Some ultra-rich parents choose not to pass down significant amounts. The Gateses and Warren Buffet, notably, plan to give most of their money to charity. The urge is understandable. It’s hard to teach a child to value money when he has access to so much of it and no understanding of where it came from. It’s hard to teach a child to value hard work when he knows hard work isn’t necessary.
But not all heirs and heiresses are Parises, thank goodness.
Who knows where the Hilton family went wrong. Was it when Conrad married Zsa Zsa gabor? Was it when his son Nicky married Elizabeth Taylor? Was it when the company’s headquarters moved to Beverly Hills?

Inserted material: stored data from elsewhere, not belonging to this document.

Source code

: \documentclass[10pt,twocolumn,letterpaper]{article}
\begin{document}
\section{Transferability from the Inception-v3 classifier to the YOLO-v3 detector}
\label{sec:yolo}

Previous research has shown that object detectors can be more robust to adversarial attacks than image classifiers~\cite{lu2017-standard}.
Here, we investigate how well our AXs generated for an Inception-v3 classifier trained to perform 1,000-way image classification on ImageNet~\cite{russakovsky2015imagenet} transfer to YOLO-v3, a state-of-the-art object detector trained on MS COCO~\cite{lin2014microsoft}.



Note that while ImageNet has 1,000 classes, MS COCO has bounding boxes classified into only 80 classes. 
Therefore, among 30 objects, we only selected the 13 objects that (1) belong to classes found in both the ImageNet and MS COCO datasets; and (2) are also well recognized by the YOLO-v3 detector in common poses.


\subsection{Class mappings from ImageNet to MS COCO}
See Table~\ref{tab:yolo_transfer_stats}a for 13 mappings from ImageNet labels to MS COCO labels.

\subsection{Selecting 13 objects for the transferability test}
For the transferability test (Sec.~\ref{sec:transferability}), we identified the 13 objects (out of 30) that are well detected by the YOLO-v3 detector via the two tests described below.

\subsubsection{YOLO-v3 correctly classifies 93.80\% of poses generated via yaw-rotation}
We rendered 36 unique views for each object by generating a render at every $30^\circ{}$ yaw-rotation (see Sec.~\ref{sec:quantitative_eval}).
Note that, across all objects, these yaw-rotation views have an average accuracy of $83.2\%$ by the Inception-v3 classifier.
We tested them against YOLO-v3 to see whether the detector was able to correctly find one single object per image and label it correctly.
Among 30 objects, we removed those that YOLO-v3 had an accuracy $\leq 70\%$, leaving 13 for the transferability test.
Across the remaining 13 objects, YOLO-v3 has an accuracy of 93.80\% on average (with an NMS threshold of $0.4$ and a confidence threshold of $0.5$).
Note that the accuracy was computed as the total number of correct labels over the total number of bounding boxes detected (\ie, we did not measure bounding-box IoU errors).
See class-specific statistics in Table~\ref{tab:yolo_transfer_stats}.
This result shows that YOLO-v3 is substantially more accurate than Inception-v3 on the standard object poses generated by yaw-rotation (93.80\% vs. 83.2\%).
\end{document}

Perhaps, when Paris is done with her stint in jail, she’ll finally take note of this lesson, inherited by Conrad from his father, a Norwegian immigrant named Gus. It’s a verse Gus would recite on trips, among many others meant to impart lessons to his young son. Conrad later printed it in his autobiography, “Be My Guest:”
The man who wins is an average man,
Not built on any particular plan;
Not blessed with any particular luck-
Just steady and earnest and full of pluck.
The man who wins is the man who works,
Who neither labor nor trouble shirks;
Who uses his hands, his head, his eyes-
The man who wins is the man who tries.
Pluck, work, labor, trouble. It’s an old, simple lesson that Paris clearly missed. If she were to learn it now, her fortune would likely make an impact on a sector of the American economy outside of tabloid sales.